Si el futuro está siendo castigado, es racional evitarlo. Tal es el mensaje que el sistema de precios parece estar enviando. La tasa de rendimiento se desprende del precio de los bonos en el mercado, entre más sube el precio de los bonos, menor es el rendimiento. En años recientes los precios de los bonos han subido tanto, que los rendimientos son bajísimos, tan bajos que la tasa de inflación los supera fácilmente. Es decir, el rendimiento real es negativo, con las implicaciones que hemos sugerido en los dos párrafos anteriores.
Lo notable es que los rendimientos reales negativos vienen del mercado, de ese mecanismo misterioso que nadie dirige y que produce ese resultado: no es una autoridad la que dicta que la tasa de rendimiento real, después de inflación, sea negativa. Son los millones de inversionistas en el mundo quienes, sin ponerse de acuerdo, deciden comunicar que el futuro que nos espera no es muy promisorio en materia económica.
Si tomamos como ejemplo a los Estados Unidos, ha habido en el pasado períodos durante los cuales la tasa de rendimiento real es negativa, en donde la inflación supera a los rendimientos de los bonos gubernamentales. En particular, las décadas del 30-40 del siglo pasado, cuando las economías sufrieron la Gran Depresión iniciada en 1929, atestiguaron tasas reales negativas, las cuales duraron hasta el fin de la Segunda Guerra Mundial, fecha a partir de la cual las tasas de interés nominales se dispararon ante el fin de la deflación y la resurgencia moderada de la inflación.
Hemos insistido en este espacio que la economía de las pandemias se comporta de manera muy similar a una economía de guerra, con una parte de la población en estado de sitio/toque de queda, y la otra parte en el frente combatiendo al enemigo.
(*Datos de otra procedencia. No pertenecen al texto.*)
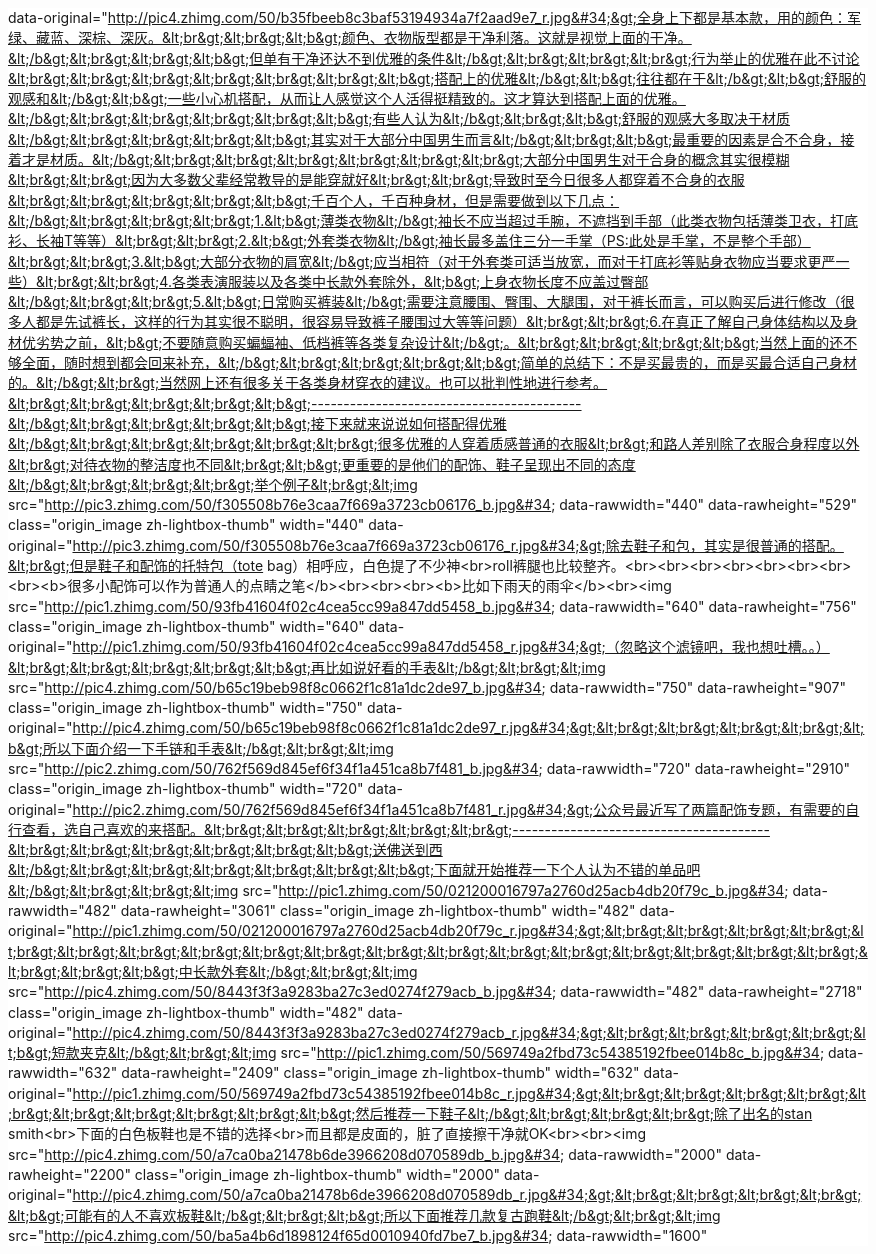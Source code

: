 data-original=&#34;http://pic4.zhimg.com/50/b35fbeeb8c3baf53194934a7f2aad9e7_r.jpg&#34;&gt;全身上下都是基本款，用的颜色：军绿、藏蓝、深棕、深灰。&lt;br&gt;&lt;br&gt;&lt;b&gt;颜色、衣物版型都是干净利落。这就是视觉上面的干净。&lt;/b&gt;&lt;br&gt;&lt;br&gt;&lt;b&gt;但单有干净还达不到优雅的条件&lt;/b&gt;&lt;br&gt;&lt;br&gt;&lt;br&gt;行为举止的优雅在此不讨论&lt;br&gt;&lt;br&gt;&lt;br&gt;&lt;br&gt;&lt;br&gt;&lt;br&gt;&lt;b&gt;搭配上的优雅&lt;/b&gt;&lt;b&gt;往往都在于&lt;/b&gt;&lt;b&gt;舒服的观感和&lt;/b&gt;&lt;b&gt;一些小心机搭配，从而让人感觉这个人活得挺精致的。这才算达到搭配上面的优雅。&lt;/b&gt;&lt;br&gt;&lt;br&gt;&lt;br&gt;&lt;br&gt;&lt;b&gt;有些人认为&lt;/b&gt;&lt;br&gt;&lt;b&gt;舒服的观感大多取决于材质&lt;/b&gt;&lt;br&gt;&lt;br&gt;&lt;br&gt;&lt;b&gt;其实对于大部分中国男生而言&lt;/b&gt;&lt;br&gt;&lt;b&gt;最重要的因素是合不合身，接着才是材质。&lt;/b&gt;&lt;br&gt;&lt;br&gt;&lt;br&gt;&lt;br&gt;&lt;br&gt;&lt;br&gt;大部分中国男生对于合身的概念其实很模糊&lt;br&gt;&lt;br&gt;因为大多数父辈经常教导的是能穿就好&lt;br&gt;&lt;br&gt;导致时至今日很多人都穿着不合身的衣服&lt;br&gt;&lt;br&gt;&lt;br&gt;&lt;br&gt;&lt;b&gt;千百个人，千百种身材，但是需要做到以下几点：&lt;/b&gt;&lt;br&gt;&lt;br&gt;&lt;br&gt;1.&lt;b&gt;薄类衣物&lt;/b&gt;袖长不应当超过手腕，不遮挡到手部（此类衣物包括薄类卫衣，打底衫、长袖T等等）&lt;br&gt;&lt;br&gt;2.&lt;b&gt;外套类衣物&lt;/b&gt;袖长最多盖住三分一手掌（PS:此处是手掌，不是整个手部）&lt;br&gt;&lt;br&gt;3.&lt;b&gt;大部分衣物的肩宽&lt;/b&gt;应当相符（对于外套类可适当放宽，而对于打底衫等贴身衣物应当要求更严一些）&lt;br&gt;&lt;br&gt;4.各类表演服装以及各类中长款外套除外，&lt;b&gt;上身衣物长度不应盖过臀部&lt;/b&gt;&lt;br&gt;&lt;br&gt;5.&lt;b&gt;日常购买裤装&lt;/b&gt;需要注意腰围、臀围、大腿围，对于裤长而言，可以购买后进行修改（很多人都是先试裤长，这样的行为其实很不聪明，很容易导致裤子腰围过大等等问题）&lt;br&gt;&lt;br&gt;6.在真正了解自己身体结构以及身材优劣势之前，&lt;b&gt;不要随意购买蝙蝠袖、低档裤等各类复杂设计&lt;/b&gt;。&lt;br&gt;&lt;br&gt;&lt;br&gt;&lt;b&gt;当然上面的还不够全面，随时想到都会回来补充，&lt;/b&gt;&lt;br&gt;&lt;br&gt;&lt;br&gt;&lt;b&gt;简单的总结下：不是买最贵的，而是买最合适自己身材的。&lt;/b&gt;&lt;br&gt;当然网上还有很多关于各类身材穿衣的建议。也可以批判性地进行参考。&lt;br&gt;&lt;br&gt;&lt;br&gt;&lt;br&gt;&lt;b&gt;------------------------------------------&lt;/b&gt;&lt;br&gt;&lt;br&gt;&lt;br&gt;&lt;b&gt;接下来就来说说如何搭配得优雅&lt;/b&gt;&lt;br&gt;&lt;br&gt;&lt;br&gt;&lt;br&gt;&lt;br&gt;很多优雅的人穿着质感普通的衣服&lt;br&gt;和路人差别除了衣服合身程度以外&lt;br&gt;对待衣物的整洁度也不同&lt;br&gt;&lt;b&gt;更重要的是他们的配饰、鞋子呈现出不同的态度&lt;/b&gt;&lt;br&gt;&lt;br&gt;&lt;br&gt;举个例子&lt;br&gt;&lt;img src=&#34;http://pic3.zhimg.com/50/f305508b76e3caa7f669a3723cb06176_b.jpg&#34; data-rawwidth=&#34;440&#34; data-rawheight=&#34;529&#34; class=&#34;origin_image zh-lightbox-thumb&#34; width=&#34;440&#34; data-original=&#34;http://pic3.zhimg.com/50/f305508b76e3caa7f669a3723cb06176_r.jpg&#34;&gt;除去鞋子和包，其实是很普通的搭配。&lt;br&gt;但是鞋子和配饰的托特包（tote bag）相呼应，白色提了不少神&lt;br&gt;roll裤腿也比较整齐。&lt;br&gt;&lt;br&gt;&lt;br&gt;&lt;br&gt;&lt;br&gt;&lt;br&gt;&lt;br&gt;&lt;br&gt;&lt;b&gt;很多小配饰可以作为普通人的点睛之笔&lt;/b&gt;&lt;br&gt;&lt;br&gt;&lt;br&gt;&lt;b&gt;比如下雨天的雨伞&lt;/b&gt;&lt;br&gt;&lt;img src=&#34;http://pic1.zhimg.com/50/93fb41604f02c4cea5cc99a847dd5458_b.jpg&#34; data-rawwidth=&#34;640&#34; data-rawheight=&#34;756&#34; class=&#34;origin_image zh-lightbox-thumb&#34; width=&#34;640&#34; data-original=&#34;http://pic1.zhimg.com/50/93fb41604f02c4cea5cc99a847dd5458_r.jpg&#34;&gt;（忽略这个滤镜吧，我也想吐槽。。）&lt;br&gt;&lt;br&gt;&lt;br&gt;&lt;br&gt;&lt;b&gt;再比如说好看的手表&lt;/b&gt;&lt;br&gt;&lt;img src=&#34;http://pic4.zhimg.com/50/b65c19beb98f8c0662f1c81a1dc2de97_b.jpg&#34; data-rawwidth=&#34;750&#34; data-rawheight=&#34;907&#34; class=&#34;origin_image zh-lightbox-thumb&#34; width=&#34;750&#34; data-original=&#34;http://pic4.zhimg.com/50/b65c19beb98f8c0662f1c81a1dc2de97_r.jpg&#34;&gt;&lt;br&gt;&lt;br&gt;&lt;br&gt;&lt;br&gt;&lt;b&gt;所以下面介绍一下手链和手表&lt;/b&gt;&lt;br&gt;&lt;img src=&#34;http://pic2.zhimg.com/50/762f569d845ef6f34f1a451ca8b7f481_b.jpg&#34; data-rawwidth=&#34;720&#34; data-rawheight=&#34;2910&#34; class=&#34;origin_image zh-lightbox-thumb&#34; width=&#34;720&#34; data-original=&#34;http://pic2.zhimg.com/50/762f569d845ef6f34f1a451ca8b7f481_r.jpg&#34;&gt;公众号最近写了两篇配饰专题，有需要的自行查看，选自己喜欢的来搭配。&lt;br&gt;&lt;br&gt;&lt;br&gt;&lt;br&gt;&lt;br&gt;----------------------------------------&lt;br&gt;&lt;br&gt;&lt;br&gt;&lt;br&gt;&lt;br&gt;&lt;b&gt;送佛送到西&lt;/b&gt;&lt;br&gt;&lt;br&gt;&lt;br&gt;&lt;br&gt;&lt;br&gt;&lt;b&gt;下面就开始推荐一下个人认为不错的单品吧&lt;/b&gt;&lt;br&gt;&lt;br&gt;&lt;img src=&#34;http://pic1.zhimg.com/50/021200016797a2760d25acb4db20f79c_b.jpg&#34; data-rawwidth=&#34;482&#34; data-rawheight=&#34;3061&#34; class=&#34;origin_image zh-lightbox-thumb&#34; width=&#34;482&#34; data-original=&#34;http://pic1.zhimg.com/50/021200016797a2760d25acb4db20f79c_r.jpg&#34;&gt;&lt;br&gt;&lt;br&gt;&lt;br&gt;&lt;br&gt;&lt;br&gt;&lt;br&gt;&lt;br&gt;&lt;br&gt;&lt;br&gt;&lt;br&gt;&lt;br&gt;&lt;br&gt;&lt;br&gt;&lt;br&gt;&lt;br&gt;&lt;br&gt;&lt;br&gt;&lt;br&gt;&lt;br&gt;&lt;br&gt;&lt;b&gt;中长款外套&lt;/b&gt;&lt;br&gt;&lt;img src=&#34;http://pic4.zhimg.com/50/8443f3f3a9283ba27c3ed0274f279acb_b.jpg&#34; data-rawwidth=&#34;482&#34; data-rawheight=&#34;2718&#34; class=&#34;origin_image zh-lightbox-thumb&#34; width=&#34;482&#34; data-original=&#34;http://pic4.zhimg.com/50/8443f3f3a9283ba27c3ed0274f279acb_r.jpg&#34;&gt;&lt;br&gt;&lt;br&gt;&lt;br&gt;&lt;br&gt;&lt;b&gt;短款夹克&lt;/b&gt;&lt;br&gt;&lt;img src=&#34;http://pic1.zhimg.com/50/569749a2fbd73c54385192fbee014b8c_b.jpg&#34; data-rawwidth=&#34;632&#34; data-rawheight=&#34;2409&#34; class=&#34;origin_image zh-lightbox-thumb&#34; width=&#34;632&#34; data-original=&#34;http://pic1.zhimg.com/50/569749a2fbd73c54385192fbee014b8c_r.jpg&#34;&gt;&lt;br&gt;&lt;br&gt;&lt;br&gt;&lt;br&gt;&lt;br&gt;&lt;br&gt;&lt;br&gt;&lt;br&gt;&lt;br&gt;&lt;b&gt;然后推荐一下鞋子&lt;/b&gt;&lt;br&gt;&lt;br&gt;&lt;br&gt;除了出名的stan smith&lt;br&gt;下面的白色板鞋也是不错的选择&lt;br&gt;而且都是皮面的，脏了直接擦干净就OK&lt;br&gt;&lt;br&gt;&lt;img src=&#34;http://pic4.zhimg.com/50/a7ca0ba21478b6de3966208d070589db_b.jpg&#34; data-rawwidth=&#34;2000&#34; data-rawheight=&#34;2200&#34; class=&#34;origin_image zh-lightbox-thumb&#34; width=&#34;2000&#34; data-original=&#34;http://pic4.zhimg.com/50/a7ca0ba21478b6de3966208d070589db_r.jpg&#34;&gt;&lt;br&gt;&lt;br&gt;&lt;br&gt;&lt;br&gt;&lt;b&gt;可能有的人不喜欢板鞋&lt;/b&gt;&lt;br&gt;&lt;b&gt;所以下面推荐几款复古跑鞋&lt;/b&gt;&lt;br&gt;&lt;img src=&#34;http://pic4.zhimg.com/50/ba5a4b6d1898124f65d0010940fd7be7_b.jpg&#34; data-rawwidth=&#34;1600&#34;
Para evitar un daño mayor, durante la crisis financiera de 2008-2009, los bancos centrales tumbaron sus tasas de interés al cero por ciento, y los mercados aplastaron los rendimientos nominales incluso por debajo del cero, mandando las tasas reales a valores negativos por primera vez en décadas. La actual depresión económica disparada por la cuarentena ha acentuado este comportamiento, e intensificado la comparación del actual momento económico con una economía de guerra.
En el momento más álgido de la Segunda Guerra, cuando Hitler había conquistado París y avasallaba al ejército soviético, las tasas de rendimiento negativo enviaban justamente ese mensaje: el miedo al futuro, la incertidumbre de que la civilización, la especie misma, pudieran sobrevivir y prosperar.
Si las tasas son negativas estamos castigando el futuro, queremos evitarlo, no queremos saber de él. Con el mundo y la especie sitiados por un virus desconcertante, que ha puesto patas arriba las políticas públicas, la geopolítica, y ha cobrado ya centenares de miles de víctimas, es comprensible que nuestra visión del futuro sea similar al de una guerra: dudamos de nuestra propia sobrevivencia como especie y civilización.
Pero el mercado de acciones, siempre el optimista, parece decirnos otra cosa. Las acciones en Wall Street siguen un derrotero opuesto al que las tasas negativas están mostrando, y su euforia desconcertante requiere de un futuro brillante para ser validado.
No es raro que esto ocurra. De hecho, ocurrió justo en el momento histórico que hemos usado aquí como paralelo. Cuando Hitler toma París con la mano en la cintura, y enfila sus tanques y ejércitos hacia Moscú bajo la operación Barbarroja, los mercados de bonos arrojaban tasas crecientemente negativas. Pero el Dow Jones, que había empezado a caer meses antes del estallido de la guerra, súbitamente, y de manera eufórica, comenzó a subir tras la caída de París, cuando todo parecía perdido, para ya no detenerse.